Work item
Scan the listing below. Return every line containing the string "range".

%%

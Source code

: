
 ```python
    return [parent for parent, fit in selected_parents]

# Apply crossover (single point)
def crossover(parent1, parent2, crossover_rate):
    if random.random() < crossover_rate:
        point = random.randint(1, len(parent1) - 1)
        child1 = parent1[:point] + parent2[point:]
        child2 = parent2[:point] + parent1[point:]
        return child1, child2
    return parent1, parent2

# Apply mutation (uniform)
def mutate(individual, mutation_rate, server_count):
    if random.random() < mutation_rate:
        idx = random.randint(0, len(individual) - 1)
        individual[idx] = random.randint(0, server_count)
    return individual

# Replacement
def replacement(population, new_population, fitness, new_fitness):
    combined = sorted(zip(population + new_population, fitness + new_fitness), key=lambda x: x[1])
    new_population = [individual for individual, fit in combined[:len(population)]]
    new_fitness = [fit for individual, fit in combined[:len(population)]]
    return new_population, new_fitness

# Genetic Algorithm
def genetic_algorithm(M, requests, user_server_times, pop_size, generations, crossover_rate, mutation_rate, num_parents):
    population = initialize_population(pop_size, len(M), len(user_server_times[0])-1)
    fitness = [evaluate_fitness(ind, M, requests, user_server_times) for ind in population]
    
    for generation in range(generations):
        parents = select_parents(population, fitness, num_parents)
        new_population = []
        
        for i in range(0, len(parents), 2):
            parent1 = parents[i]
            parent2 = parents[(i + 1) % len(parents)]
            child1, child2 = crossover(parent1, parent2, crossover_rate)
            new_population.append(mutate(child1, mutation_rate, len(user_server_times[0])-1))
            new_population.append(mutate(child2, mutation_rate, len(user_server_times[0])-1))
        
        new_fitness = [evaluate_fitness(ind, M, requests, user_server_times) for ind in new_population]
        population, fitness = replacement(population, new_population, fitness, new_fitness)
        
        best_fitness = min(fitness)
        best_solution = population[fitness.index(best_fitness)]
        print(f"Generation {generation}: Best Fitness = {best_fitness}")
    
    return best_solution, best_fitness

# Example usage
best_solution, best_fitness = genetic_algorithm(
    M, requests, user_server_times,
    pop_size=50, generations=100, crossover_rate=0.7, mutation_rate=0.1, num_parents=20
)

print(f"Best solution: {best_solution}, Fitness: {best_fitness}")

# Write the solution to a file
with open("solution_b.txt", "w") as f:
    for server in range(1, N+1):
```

%%

Completed exercise
    for generation in range(generations):
        for i in range(0, len(parents), 2):
    for server in range(1, N+1):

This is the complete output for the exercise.